Artık ligde her maç çok önemli .Biraz toparlansak ikinci yarı oldukça iyi bir fikstürümüz var . Sekiz maçı içeride oynayacağız ve üst gruptaki altı takımdan dördü ( FBÜ,Daçka .Banvit ve KSK ) İpekçi'ye gelecek sadece BJK ve Efes deplasman ayrıca kalan bes deplasmanda da ortam olarak pek sert deplasmanlar değiller .İpekçide 9/9 ! yaparsak 2-3 ilk dörde Kapağı atarız ilk ikiyi zorlarız diye düşünüyorum .Tabi "toparlanırsak".Ayrıca deplasman olan Efes maçı başta olmak üzere İpekçi'de destek şart
 
Dün sadece belirli aralıklarda iyi oynadık. Sürekli aynı şeyleri konuşur olduk, aynı konuları anlamakta zorluk çekiyoruz. Dün seriyi yediğimiz dönemdeki beşimiz Arroyo-Ender-Micov-Erceg-Kerem. Hoca baya da ısrar etti. Mola almama konusunu söylemeye bile gerek yok. Hocanın mola takıntısı var bu apaçık. Tamam maçı Micovun şutları ile kazandık ama maç oraya gelmeden bile kopartabilirdik. Hoca dün Micova karşı gösterdiği sabrı Maricede göstermeli. Tamam Marici hiçbirimiz tutmadı ama madem aldık ona top indirmezsek adamı nasıl forma sokacağız. Dün hoca aldı kenara bir daha da almadı. Sabır gösterecekse Marice göstermeli.
 
Dün sadece belirli aralıklarda iyi oynadık. Sürekli aynı şeyleri konuşur olduk, aynı konuları anlamakta zorluk çekiyoruz. Dün seriyi yediğimiz dönemdeki beşimiz Arroyo-Ender-Micov-Erceg-Kerem. Hoca baya da ısrar etti. Mola almama konusunu söylemeye bile gerek yok. Hocanın mola takıntısı var bu apaçık. Tamam maçı Micovun şutları ile kazandık ama maç oraya gelmeden bile kopartabilirdik. Hoca dün Micova karşı gösterdiği sabrı Maricede göstermeli. Tamam Marici hiçbirimiz tutmadı ama madem aldık ona top indirmezsek adamı nasıl forma sokacağız. Dün hoca aldı kenara bir daha da almadı. Sabır gösterecekse Marice göstermeli.

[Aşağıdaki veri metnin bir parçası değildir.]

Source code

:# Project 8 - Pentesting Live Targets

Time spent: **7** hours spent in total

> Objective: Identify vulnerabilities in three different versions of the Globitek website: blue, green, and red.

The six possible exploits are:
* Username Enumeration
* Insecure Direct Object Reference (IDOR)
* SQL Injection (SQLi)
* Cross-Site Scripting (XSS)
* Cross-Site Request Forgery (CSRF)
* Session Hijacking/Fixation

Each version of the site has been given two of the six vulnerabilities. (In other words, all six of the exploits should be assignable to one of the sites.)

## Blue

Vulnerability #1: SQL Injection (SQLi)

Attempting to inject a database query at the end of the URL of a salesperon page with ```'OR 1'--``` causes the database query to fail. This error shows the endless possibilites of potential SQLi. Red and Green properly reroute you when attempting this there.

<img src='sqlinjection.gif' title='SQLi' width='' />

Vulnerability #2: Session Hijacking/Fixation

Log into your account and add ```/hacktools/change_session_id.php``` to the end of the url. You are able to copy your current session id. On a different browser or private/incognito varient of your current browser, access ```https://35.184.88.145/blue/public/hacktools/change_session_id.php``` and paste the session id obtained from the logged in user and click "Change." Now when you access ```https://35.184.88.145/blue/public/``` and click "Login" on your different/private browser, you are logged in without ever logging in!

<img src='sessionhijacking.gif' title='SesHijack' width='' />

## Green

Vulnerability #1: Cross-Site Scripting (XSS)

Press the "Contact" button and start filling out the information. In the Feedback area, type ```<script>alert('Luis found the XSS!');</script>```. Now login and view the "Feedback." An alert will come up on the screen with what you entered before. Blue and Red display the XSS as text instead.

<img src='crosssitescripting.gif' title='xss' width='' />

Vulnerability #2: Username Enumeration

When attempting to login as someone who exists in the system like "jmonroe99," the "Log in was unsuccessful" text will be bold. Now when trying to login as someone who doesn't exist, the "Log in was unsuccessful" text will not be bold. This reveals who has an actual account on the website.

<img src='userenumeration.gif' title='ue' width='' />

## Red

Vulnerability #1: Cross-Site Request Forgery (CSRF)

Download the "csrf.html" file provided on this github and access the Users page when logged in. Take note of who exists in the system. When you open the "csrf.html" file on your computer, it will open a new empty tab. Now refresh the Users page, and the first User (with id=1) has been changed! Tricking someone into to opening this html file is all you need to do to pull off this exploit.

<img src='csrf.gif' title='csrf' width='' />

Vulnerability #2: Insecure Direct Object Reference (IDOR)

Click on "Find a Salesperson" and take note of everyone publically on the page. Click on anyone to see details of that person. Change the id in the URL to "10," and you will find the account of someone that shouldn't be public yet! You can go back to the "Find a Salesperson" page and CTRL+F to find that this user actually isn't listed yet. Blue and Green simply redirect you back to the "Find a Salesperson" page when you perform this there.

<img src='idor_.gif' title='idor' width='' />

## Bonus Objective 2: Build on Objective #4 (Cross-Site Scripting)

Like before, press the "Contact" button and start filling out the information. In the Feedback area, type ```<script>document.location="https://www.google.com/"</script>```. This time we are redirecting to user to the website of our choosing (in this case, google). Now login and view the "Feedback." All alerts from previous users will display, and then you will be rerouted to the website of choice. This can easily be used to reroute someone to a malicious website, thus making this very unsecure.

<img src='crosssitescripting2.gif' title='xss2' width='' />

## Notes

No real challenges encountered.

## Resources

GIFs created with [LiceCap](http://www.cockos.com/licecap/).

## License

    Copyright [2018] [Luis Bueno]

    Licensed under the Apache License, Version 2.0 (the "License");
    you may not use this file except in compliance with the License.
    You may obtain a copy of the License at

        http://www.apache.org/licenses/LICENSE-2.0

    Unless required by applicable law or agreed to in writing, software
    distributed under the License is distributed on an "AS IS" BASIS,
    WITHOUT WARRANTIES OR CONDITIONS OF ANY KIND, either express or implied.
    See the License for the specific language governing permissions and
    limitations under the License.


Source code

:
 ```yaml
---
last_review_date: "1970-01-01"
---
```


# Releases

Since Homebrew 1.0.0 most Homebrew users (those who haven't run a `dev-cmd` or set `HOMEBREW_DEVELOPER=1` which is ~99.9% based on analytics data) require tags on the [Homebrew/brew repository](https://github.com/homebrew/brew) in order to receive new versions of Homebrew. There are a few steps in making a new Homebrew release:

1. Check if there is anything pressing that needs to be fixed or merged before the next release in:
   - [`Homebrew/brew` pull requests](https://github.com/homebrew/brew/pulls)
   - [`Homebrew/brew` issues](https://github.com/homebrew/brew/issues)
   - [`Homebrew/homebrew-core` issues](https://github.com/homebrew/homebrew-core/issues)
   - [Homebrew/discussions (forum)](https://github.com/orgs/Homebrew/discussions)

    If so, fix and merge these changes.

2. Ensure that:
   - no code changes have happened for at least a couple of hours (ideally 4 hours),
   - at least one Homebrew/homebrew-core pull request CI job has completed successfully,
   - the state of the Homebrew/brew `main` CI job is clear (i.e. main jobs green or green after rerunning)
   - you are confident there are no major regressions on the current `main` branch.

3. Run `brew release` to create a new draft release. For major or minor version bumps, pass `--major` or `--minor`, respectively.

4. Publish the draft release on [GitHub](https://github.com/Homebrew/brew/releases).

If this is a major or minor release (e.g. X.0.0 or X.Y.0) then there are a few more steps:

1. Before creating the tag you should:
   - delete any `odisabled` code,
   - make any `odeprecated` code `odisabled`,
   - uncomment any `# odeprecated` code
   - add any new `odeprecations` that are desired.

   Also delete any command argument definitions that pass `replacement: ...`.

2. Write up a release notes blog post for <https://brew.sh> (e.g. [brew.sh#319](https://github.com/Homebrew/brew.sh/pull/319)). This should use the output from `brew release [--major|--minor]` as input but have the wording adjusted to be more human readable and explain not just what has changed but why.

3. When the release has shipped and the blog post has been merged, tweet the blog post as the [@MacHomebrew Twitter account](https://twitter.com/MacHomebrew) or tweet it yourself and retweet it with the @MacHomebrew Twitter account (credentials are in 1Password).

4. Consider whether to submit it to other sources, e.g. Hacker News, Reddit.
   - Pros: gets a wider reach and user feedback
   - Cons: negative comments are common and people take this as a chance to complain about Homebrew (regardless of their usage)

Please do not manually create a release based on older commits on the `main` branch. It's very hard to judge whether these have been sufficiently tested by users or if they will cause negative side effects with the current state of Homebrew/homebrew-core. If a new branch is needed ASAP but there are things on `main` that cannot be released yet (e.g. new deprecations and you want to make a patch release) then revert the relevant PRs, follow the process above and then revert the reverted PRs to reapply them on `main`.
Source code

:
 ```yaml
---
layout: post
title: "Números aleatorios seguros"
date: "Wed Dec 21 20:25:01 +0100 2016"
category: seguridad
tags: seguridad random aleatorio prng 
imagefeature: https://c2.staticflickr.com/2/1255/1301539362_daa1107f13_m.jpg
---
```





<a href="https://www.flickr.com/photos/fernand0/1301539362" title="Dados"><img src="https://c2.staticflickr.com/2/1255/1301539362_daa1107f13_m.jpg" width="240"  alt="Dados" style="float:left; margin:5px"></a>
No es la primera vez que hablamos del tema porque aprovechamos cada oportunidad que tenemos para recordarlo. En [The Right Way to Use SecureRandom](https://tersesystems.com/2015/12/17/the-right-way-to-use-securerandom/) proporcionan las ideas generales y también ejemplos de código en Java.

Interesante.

Esasında ilk yarıda seriyi yediğimiz dönemde kerem mariç ikilisi vardı pota altında, oyun kurucu olarakda ender vardı ve alan savunmasına tıkandık kaldık. Alan savunmasını açmanın temel noktası sütör ve pasör dört numara ki oda erceg oluyo bizde. İkinci yarıda bence daha iyi hucum ettik ama bu seferde boş şutlar girmedi. Bide üçüncü ceyrekte ender felaket savundu marques green'i, galıba o savunurken 3 tane ucluk soktu. Daha sonra son ceyrekte koc bence uyandı mevzuya ve Carter'ı verdi green'in üstüne, zaten ondan sonra kolej hucum edemedi ve erceg'le micov uclukleri sokunca maç bitti.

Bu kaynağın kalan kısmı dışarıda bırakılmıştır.